Early pre-Inuit culture in arctic Russia, Canada and Alaska

The Early Paleo-Eskimo is the first of three distinct periods of human occupation recognized by archaeologists in the eastern North American Arctic, the others being the Late Paleo-Eskimo and the Thule. Dates for these occupations vary according to specific geographic region and cultural historical perspective, but it is generally agreed that the Early Paleo-Eskimo approximately spans the period from 4500 BP to 2800-2300 BP.

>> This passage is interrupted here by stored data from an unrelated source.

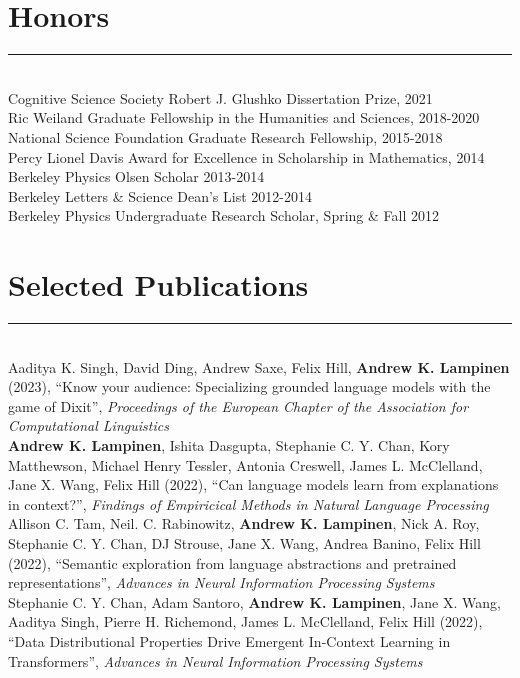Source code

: \documentclass[margin]{res}
\begin{document}
\begin{resume}
\section{Honors} \vspace{-15pt} \rule{\textwidth}{0.5pt} \\[3pt]
Cognitive Science Society Robert J. Glushko Dissertation Prize, 2021 \\
Ric Weiland Graduate Fellowship in the Humanities and Sciences, 2018-2020 \\
National Science Foundation Graduate Research Fellowship, 2015-2018 \\
Percy Lionel Davis Award for Excellence in Scholarship in Mathematics, 2014 \\ 
Berkeley Physics Olsen Scholar 2013-2014 \\
Berkeley Letters \& Science Dean's List 2012-2014\\
Berkeley Physics Undergraduate Research Scholar, Spring \& Fall 2012
\vspace{1pt}\section{Selected Publications} \vspace{-15pt} \rule{\textwidth}{0.5pt} \\[3pt]
Aaditya K. Singh, David Ding, Andrew Saxe, Felix Hill, \textbf{Andrew K. Lampinen} (2023), {``Know your audience: Specializing grounded language models with the game of Dixit'',} \textit{Proceedings of the European Chapter of the Association for Computational Linguistics} \\[3pt] 
\textbf{Andrew K. Lampinen}, Ishita Dasgupta, Stephanie C. Y. Chan, Kory Matthewson, Michael Henry Tessler, Antonia Creswell, James L. McClelland, Jane X. Wang, Felix Hill (2022), {``Can language models learn from explanations in context?'',} \textit{Findings of Empiricical Methods in Natural Language Processing} \\[3pt] 
Allison C. Tam,  Neil. C. Rabinowitz, \textbf{Andrew K. Lampinen}, Nick A. Roy, Stephanie C. Y. Chan, DJ Strouse, Jane X. Wang, Andrea Banino, Felix Hill (2022), {``Semantic exploration from language abstractions and pretrained representations'',} \textit{Advances in Neural Information Processing Systems} \\[3pt] 
Stephanie C. Y. Chan, Adam Santoro, \textbf{Andrew K. Lampinen}, Jane X. Wang, Aaditya Singh, Pierre H. Richemond, James L. McClelland, Felix Hill (2022), {``Data Distributional Properties Drive Emergent In-Context Learning in Transformers'',} \textit{Advances in Neural Information Processing Systems} \\[3pt] 

\end{resume}
\end{document}
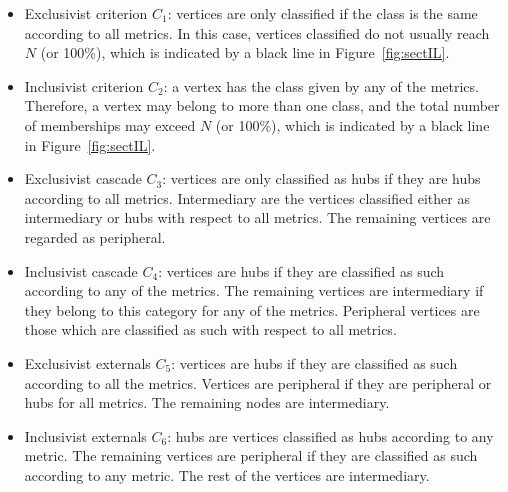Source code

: \documentclass[%
	aip,
	jmp,%
	amsmath,amssymb,
	reprint,%
]{revtex4-1}
\begin{document}
																																																																																\begin{itemize}
																																																																																	\item Exclusivist criterion $C_1$:  vertices are only classified if the class is the same according to all metrics. In this case, vertices classified do not usually reach $N$ (or 100\%), which is indicated by a black line in Figure~\ref{fig:sectIL}.

																																																																																	\item Inclusivist criterion $C_2$: a vertex has the class given by any of the metrics. Therefore, a vertex may belong to more than one class, and the total number of memberships may exceed $N$ (or 100\%), which is indicated by a black line in Figure~\ref{fig:sectIL}.

																																																																																	\item Exclusivist cascade $C_3$: vertices are only classified as hubs if they are hubs according to all metrics. Intermediary are the vertices classified either as intermediary or hubs with respect to all metrics. The remaining vertices are regarded as peripheral.

																																																																																	\item Inclusivist cascade $C_4$: vertices are hubs if they are classified as such according to any of the metrics. The remaining vertices are intermediary if they belong to this category for any of the metrics. Peripheral vertices are those which are classified as such with respect to all metrics.

																																																																																	\item Exclusivist externals $C_5$: vertices are hubs if they are classified as such according to all the metrics. Vertices are peripheral if they are peripheral or hubs for all metrics. The remaining nodes are intermediary.

																																																																																	\item Inclusivist externals $C_6$: hubs are vertices classified as hubs according to any metric. The remaining vertices are peripheral if they are classified as such according to any metric. The rest of the vertices are intermediary.
																																																																																\end{itemize}
\end{document}
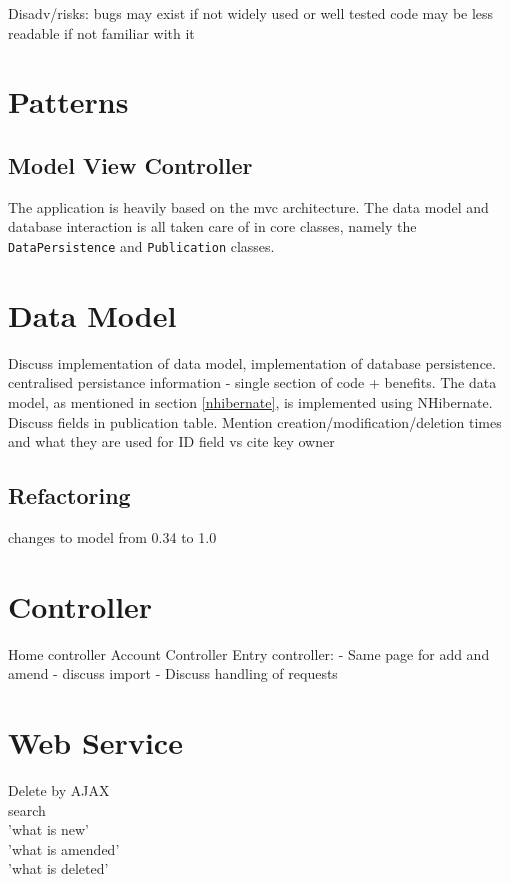 \documentclass{l4proj}
\begin{document}
Disadv/risks:
	bugs may exist if not widely used or well tested
	code may be less readable if not familiar with it
	

\section{Patterns}

\subsection{Model View Controller}
The application is heavily based on the \gls{mvc} architecture.  The data model and database interaction is all taken care of in core classes, namely the \texttt{DataPersistence} and \texttt{Publication} classes.



\section{Data Model}
Discuss implementation of data model, implementation of database persistence. centralised persistance information - single section of code + benefits.
The data model, as mentioned in section \ref{nhibernate}, is implemented using NHibernate.  
Discuss fields in publication table. Mention creation/modification/deletion times and what they are used for
ID field vs cite key
owner


\subsection{Refactoring}
changes to model from 0.34 to 1.0


\section{Controller}
Home controller
Account Controller
Entry controller:
 - Same page for add and amend
 - discuss import
 - 
Discuss handling of requests


\section{Web Service}
Delete by AJAX\\
search\\
'what is new'\\
'what is amended'\\
'what is deleted'\\
\end{document}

== The Early Paleo-Eskimo tradition ==
The Early Paleo-Eskimo tradition is known by a number of local, and sometimes spatially and temporally overlapping and related variants including the Independence I culture in the High Arctic and Greenland, Saqqaq culture in Greenland, Pre-Dorset in the High and Central Arctic and the Baffin/Ungava region and Groswater in Newfoundland and Labrador. More generally these are subsumed under a larger microlith tradition known as the Arctic Small Tool Tradition. Their ancestral origins are presumed to lie in Alaska, and ultimately Siberia and Eurasia.

== Sources ==
- Murray, M.S. (2005). Prehistoric Use of Ringed Seals: A Zooarchaeological Study from Arctic Canada. Environmental Archaeology 10 (1): 19–38.